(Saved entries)
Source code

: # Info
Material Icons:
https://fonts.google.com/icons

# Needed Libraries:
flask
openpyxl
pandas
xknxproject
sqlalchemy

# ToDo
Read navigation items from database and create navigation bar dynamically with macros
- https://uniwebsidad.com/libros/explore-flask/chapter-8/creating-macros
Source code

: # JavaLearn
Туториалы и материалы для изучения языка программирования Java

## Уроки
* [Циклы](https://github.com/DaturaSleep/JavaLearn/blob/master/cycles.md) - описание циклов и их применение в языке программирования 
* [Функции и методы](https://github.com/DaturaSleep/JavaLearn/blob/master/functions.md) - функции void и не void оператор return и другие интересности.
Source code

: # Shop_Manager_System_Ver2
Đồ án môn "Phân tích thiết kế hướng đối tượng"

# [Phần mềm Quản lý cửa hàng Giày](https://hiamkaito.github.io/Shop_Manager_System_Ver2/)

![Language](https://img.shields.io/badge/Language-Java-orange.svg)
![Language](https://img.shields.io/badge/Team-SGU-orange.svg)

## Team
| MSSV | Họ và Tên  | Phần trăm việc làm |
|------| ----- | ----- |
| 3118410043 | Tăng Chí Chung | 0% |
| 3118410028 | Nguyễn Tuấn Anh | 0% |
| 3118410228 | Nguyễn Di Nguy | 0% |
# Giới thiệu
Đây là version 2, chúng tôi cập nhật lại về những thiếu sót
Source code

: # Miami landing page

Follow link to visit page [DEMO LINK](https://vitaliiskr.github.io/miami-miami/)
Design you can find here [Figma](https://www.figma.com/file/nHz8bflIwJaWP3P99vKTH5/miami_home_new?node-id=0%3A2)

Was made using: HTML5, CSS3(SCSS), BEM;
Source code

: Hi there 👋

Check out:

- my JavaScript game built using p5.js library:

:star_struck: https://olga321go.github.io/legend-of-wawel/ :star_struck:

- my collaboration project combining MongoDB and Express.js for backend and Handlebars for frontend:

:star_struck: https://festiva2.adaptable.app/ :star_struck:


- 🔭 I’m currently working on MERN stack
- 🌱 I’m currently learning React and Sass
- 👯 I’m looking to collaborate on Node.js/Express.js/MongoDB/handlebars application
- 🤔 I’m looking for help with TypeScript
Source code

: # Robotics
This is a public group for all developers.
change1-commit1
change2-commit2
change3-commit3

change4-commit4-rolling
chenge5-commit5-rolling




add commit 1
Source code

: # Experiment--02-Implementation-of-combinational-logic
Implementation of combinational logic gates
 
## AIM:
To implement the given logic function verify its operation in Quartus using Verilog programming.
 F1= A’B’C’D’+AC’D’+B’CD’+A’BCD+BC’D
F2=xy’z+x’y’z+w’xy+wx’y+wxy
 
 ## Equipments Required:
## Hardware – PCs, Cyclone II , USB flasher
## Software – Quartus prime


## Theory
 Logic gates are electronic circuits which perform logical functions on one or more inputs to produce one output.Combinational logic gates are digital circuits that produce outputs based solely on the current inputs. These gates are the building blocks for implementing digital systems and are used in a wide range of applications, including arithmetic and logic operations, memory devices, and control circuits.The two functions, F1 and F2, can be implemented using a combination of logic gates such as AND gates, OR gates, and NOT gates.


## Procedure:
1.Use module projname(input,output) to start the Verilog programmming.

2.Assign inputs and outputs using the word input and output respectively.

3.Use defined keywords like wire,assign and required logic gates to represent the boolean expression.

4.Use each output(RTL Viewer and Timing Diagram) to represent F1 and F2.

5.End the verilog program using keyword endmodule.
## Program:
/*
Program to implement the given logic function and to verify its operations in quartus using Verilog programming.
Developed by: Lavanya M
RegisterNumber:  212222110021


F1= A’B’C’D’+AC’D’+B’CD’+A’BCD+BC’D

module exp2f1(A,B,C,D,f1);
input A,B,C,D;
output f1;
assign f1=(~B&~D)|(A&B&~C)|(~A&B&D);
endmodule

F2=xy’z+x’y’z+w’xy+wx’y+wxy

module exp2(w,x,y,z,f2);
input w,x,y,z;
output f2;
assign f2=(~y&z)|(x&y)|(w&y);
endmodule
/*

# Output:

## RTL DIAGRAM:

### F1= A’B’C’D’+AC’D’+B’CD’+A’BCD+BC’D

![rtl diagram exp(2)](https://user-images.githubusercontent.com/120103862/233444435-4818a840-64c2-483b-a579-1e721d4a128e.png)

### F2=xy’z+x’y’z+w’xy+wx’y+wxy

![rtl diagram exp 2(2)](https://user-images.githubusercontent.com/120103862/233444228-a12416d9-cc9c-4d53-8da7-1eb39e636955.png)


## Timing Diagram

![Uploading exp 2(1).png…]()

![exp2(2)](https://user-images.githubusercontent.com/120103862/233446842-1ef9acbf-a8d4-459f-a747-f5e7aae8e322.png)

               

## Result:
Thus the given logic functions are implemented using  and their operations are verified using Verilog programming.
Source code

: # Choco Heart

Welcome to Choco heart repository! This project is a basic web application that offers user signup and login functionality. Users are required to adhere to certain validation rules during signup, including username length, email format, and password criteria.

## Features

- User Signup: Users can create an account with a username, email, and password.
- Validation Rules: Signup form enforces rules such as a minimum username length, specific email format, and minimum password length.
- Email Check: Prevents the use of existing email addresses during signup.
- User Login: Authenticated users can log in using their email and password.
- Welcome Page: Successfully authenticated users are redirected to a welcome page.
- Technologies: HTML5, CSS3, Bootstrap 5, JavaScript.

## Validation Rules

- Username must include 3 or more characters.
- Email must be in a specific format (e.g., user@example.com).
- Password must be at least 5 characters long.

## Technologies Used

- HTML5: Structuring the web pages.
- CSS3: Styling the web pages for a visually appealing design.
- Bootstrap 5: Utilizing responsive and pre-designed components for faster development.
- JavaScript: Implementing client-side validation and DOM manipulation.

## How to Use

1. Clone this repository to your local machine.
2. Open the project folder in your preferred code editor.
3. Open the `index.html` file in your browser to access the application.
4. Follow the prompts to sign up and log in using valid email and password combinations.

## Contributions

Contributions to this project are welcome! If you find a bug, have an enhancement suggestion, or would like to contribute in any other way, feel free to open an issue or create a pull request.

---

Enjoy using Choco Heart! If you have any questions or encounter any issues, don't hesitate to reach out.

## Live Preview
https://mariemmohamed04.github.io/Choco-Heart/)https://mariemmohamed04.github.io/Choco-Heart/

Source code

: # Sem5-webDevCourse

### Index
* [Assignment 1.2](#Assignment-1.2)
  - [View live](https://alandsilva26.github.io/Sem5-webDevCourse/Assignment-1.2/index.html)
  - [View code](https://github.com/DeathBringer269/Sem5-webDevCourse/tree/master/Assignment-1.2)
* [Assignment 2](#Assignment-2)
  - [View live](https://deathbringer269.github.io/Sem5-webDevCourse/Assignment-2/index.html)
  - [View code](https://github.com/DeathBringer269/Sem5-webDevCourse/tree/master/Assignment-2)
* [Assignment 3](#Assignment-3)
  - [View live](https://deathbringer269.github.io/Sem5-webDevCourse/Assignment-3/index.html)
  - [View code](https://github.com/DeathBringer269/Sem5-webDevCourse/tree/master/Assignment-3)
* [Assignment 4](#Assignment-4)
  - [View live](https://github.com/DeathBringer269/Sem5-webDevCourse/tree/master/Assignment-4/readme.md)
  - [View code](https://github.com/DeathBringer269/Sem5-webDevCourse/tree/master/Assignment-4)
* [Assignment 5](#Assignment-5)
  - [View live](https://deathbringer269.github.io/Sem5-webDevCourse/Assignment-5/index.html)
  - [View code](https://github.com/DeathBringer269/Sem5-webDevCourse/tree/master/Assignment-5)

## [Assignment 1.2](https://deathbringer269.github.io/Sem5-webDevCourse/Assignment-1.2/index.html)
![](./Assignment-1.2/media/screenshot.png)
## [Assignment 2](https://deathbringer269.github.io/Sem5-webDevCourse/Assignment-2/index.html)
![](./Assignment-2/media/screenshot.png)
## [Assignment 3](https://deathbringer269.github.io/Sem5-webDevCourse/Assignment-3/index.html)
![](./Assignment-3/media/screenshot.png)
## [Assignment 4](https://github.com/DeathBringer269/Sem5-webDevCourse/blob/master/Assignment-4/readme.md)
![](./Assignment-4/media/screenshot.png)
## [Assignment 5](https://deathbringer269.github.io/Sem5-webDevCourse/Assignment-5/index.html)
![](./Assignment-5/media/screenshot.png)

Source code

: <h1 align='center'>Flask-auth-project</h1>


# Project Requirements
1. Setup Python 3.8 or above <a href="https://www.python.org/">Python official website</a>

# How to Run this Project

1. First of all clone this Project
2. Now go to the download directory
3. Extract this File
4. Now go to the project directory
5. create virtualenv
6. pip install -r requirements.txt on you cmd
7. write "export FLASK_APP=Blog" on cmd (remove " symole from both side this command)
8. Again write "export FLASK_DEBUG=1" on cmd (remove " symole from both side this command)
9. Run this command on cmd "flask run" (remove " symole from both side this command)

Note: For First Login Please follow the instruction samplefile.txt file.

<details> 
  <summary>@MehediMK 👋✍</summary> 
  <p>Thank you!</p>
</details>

[Assigned task]:
Output exactly the span of lines beginning at the first line of the records and ending at the line that holds "в языке программирования", inclusive, with no other text.

[Output]:
Source code

: # Info
Material Icons:
https://fonts.google.com/icons

# Needed Libraries:
flask
openpyxl
pandas
xknxproject
sqlalchemy

# ToDo
Read navigation items from database and create navigation bar dynamically with macros
- https://uniwebsidad.com/libros/explore-flask/chapter-8/creating-macros
Source code

: # JavaLearn
Туториалы и материалы для изучения языка программирования Java

## Уроки
* [Циклы](https://github.com/DaturaSleep/JavaLearn/blob/master/cycles.md) - описание циклов и их применение в языке программирования 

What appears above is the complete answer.